===== Supplied records

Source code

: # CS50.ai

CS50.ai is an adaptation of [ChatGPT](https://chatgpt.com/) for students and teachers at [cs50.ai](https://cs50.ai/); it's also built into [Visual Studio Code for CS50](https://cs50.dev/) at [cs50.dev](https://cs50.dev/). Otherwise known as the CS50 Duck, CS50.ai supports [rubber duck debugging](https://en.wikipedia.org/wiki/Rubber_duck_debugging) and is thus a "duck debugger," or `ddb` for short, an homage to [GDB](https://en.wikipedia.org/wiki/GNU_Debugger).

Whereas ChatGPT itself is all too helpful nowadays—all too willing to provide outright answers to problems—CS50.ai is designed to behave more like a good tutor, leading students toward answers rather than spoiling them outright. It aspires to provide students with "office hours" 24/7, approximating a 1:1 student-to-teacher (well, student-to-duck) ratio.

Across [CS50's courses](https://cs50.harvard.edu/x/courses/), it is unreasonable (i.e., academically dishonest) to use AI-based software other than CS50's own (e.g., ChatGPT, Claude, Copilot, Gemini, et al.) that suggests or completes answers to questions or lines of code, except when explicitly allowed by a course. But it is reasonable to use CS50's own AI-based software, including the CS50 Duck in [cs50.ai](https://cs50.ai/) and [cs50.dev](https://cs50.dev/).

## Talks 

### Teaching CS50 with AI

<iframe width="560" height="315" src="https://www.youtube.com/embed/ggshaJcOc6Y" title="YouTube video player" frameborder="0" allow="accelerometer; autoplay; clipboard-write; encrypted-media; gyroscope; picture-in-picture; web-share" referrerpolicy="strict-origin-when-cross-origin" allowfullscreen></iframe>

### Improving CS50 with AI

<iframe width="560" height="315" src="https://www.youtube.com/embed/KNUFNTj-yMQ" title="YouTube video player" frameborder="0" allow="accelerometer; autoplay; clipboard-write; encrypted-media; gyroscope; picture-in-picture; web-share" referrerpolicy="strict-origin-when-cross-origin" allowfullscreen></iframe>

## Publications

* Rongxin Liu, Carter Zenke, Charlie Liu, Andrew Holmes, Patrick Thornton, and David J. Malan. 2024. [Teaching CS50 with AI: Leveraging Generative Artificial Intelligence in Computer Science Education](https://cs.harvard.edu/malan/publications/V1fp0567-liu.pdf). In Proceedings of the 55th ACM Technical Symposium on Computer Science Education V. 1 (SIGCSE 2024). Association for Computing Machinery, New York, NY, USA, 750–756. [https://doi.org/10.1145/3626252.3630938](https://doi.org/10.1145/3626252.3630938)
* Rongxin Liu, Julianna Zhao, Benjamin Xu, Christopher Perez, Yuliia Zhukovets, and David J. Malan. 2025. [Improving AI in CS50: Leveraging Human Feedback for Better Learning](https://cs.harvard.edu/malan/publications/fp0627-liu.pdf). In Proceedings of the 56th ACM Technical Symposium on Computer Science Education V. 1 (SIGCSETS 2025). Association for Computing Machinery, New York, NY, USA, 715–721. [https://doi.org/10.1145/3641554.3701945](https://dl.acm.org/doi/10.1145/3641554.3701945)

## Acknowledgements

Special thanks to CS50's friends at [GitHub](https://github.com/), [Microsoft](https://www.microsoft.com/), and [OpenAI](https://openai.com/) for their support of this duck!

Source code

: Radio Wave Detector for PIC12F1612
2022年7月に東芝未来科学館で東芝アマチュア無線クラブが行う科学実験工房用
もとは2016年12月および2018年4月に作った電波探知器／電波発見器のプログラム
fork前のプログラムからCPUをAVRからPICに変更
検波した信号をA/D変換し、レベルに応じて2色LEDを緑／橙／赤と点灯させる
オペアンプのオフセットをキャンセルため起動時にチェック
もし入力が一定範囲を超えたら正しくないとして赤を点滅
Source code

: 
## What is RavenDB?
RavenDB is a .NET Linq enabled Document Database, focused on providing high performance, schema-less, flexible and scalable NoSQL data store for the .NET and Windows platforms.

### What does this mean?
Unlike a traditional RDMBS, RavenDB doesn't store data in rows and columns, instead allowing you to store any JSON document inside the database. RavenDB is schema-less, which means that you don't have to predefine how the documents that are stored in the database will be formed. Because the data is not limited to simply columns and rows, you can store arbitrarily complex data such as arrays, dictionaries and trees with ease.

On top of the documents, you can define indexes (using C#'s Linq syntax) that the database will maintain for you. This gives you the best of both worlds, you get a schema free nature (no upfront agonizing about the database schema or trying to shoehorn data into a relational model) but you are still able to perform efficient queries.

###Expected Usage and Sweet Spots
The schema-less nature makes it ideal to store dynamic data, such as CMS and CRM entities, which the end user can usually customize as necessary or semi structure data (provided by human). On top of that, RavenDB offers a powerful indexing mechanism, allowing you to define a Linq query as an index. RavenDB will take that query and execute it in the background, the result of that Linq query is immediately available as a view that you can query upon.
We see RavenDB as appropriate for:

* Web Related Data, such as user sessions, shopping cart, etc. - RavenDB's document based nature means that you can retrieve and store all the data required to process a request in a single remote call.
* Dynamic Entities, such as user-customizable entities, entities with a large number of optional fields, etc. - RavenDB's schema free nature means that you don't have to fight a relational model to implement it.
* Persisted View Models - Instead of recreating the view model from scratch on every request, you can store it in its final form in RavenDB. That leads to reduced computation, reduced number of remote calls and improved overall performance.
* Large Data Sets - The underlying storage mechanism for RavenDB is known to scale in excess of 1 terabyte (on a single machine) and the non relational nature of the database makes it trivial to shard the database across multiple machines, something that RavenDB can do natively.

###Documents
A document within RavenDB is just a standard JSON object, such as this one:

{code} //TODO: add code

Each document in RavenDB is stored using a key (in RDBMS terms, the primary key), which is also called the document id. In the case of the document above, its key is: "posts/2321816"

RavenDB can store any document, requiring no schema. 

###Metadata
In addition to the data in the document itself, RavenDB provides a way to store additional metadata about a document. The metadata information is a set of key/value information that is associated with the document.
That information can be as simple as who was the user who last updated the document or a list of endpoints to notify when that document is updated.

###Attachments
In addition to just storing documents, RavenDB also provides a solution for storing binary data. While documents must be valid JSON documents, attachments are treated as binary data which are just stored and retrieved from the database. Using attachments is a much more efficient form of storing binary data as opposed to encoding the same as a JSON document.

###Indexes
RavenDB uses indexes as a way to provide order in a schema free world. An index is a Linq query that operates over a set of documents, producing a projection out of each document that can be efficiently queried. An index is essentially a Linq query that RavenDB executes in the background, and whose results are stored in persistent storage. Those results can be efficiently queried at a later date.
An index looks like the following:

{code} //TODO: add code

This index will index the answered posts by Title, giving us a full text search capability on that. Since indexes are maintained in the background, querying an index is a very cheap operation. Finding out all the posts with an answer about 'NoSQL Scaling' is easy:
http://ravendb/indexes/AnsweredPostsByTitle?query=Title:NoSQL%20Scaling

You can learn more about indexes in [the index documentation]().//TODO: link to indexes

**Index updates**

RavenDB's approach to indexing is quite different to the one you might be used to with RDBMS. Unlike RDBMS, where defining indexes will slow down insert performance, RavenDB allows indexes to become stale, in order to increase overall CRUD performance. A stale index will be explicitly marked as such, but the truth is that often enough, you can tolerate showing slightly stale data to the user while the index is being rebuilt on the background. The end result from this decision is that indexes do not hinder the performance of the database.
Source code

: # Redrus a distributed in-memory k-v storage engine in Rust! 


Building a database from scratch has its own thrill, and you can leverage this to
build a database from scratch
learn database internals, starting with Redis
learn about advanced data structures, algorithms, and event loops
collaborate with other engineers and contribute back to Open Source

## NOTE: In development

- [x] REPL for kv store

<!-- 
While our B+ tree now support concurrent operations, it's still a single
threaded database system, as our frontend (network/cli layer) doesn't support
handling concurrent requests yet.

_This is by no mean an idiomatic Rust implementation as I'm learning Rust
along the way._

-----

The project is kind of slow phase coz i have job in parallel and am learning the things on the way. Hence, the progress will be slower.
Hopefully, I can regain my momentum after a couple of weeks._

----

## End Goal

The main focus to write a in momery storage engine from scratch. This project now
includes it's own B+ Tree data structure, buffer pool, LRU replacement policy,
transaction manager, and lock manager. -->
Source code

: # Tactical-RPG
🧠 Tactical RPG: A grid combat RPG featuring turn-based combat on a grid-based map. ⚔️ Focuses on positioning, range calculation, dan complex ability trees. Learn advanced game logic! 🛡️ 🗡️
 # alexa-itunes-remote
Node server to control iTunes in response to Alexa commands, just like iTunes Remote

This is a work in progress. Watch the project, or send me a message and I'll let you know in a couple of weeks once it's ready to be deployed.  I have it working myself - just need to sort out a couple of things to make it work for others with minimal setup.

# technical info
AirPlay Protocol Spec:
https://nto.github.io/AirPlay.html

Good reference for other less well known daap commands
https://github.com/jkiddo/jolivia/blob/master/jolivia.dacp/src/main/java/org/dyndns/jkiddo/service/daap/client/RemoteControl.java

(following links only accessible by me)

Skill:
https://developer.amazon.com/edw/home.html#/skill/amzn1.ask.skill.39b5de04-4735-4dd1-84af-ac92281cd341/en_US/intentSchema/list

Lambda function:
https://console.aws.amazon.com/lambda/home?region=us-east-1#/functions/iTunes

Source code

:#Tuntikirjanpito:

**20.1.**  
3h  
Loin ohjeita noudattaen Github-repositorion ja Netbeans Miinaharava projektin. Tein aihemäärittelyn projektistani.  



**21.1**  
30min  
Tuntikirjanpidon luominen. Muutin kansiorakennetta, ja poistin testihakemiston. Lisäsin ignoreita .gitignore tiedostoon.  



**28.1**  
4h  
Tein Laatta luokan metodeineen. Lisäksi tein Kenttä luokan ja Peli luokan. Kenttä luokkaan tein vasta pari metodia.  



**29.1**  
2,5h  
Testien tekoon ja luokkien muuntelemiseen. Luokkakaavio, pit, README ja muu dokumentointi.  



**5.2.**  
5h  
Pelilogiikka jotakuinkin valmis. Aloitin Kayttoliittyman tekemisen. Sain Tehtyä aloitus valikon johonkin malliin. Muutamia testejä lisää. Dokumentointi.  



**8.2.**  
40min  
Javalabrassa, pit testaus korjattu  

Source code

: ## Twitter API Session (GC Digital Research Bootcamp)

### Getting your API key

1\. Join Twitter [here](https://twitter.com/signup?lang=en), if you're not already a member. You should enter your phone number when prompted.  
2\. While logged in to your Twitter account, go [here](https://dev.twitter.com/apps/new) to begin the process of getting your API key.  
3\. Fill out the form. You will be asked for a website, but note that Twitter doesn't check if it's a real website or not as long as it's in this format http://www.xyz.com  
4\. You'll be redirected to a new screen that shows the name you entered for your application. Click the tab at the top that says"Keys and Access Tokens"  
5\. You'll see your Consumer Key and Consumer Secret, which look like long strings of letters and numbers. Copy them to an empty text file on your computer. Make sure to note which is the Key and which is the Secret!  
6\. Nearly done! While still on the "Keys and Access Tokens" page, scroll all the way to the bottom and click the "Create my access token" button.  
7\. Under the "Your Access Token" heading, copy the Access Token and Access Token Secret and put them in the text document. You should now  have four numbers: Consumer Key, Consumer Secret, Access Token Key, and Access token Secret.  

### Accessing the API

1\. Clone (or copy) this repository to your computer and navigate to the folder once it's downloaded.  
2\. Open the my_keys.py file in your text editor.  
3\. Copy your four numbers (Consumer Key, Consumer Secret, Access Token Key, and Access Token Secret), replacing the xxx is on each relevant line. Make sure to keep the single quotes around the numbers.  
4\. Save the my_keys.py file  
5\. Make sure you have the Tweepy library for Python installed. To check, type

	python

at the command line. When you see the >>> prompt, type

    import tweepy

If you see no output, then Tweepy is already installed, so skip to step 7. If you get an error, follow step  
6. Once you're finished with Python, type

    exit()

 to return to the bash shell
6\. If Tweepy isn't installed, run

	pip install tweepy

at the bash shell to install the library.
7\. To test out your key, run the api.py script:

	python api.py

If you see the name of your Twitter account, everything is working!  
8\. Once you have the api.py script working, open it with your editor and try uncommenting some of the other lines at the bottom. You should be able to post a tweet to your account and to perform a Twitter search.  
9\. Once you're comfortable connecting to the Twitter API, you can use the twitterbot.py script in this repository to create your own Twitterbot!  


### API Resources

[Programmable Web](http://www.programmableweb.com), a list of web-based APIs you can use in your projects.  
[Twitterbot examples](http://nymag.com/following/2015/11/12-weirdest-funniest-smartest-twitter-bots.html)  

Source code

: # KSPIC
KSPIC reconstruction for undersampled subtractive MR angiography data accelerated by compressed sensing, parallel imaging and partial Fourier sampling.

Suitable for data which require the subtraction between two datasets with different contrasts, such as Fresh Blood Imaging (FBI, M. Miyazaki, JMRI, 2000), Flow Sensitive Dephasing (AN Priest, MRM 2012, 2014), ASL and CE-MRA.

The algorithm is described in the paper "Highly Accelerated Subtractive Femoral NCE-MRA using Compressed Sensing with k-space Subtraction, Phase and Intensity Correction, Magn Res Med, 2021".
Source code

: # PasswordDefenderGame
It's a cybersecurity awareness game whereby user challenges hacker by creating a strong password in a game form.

==========

Exercise goal ->
Where a line above holds the string "following", show that line.

Written response ->
An index looks like the following:
(following links only accessible by me)
[Twitterbot examples](http://nymag.com/following/2015/11/12-weirdest-funniest-smartest-twitter-bots.html)  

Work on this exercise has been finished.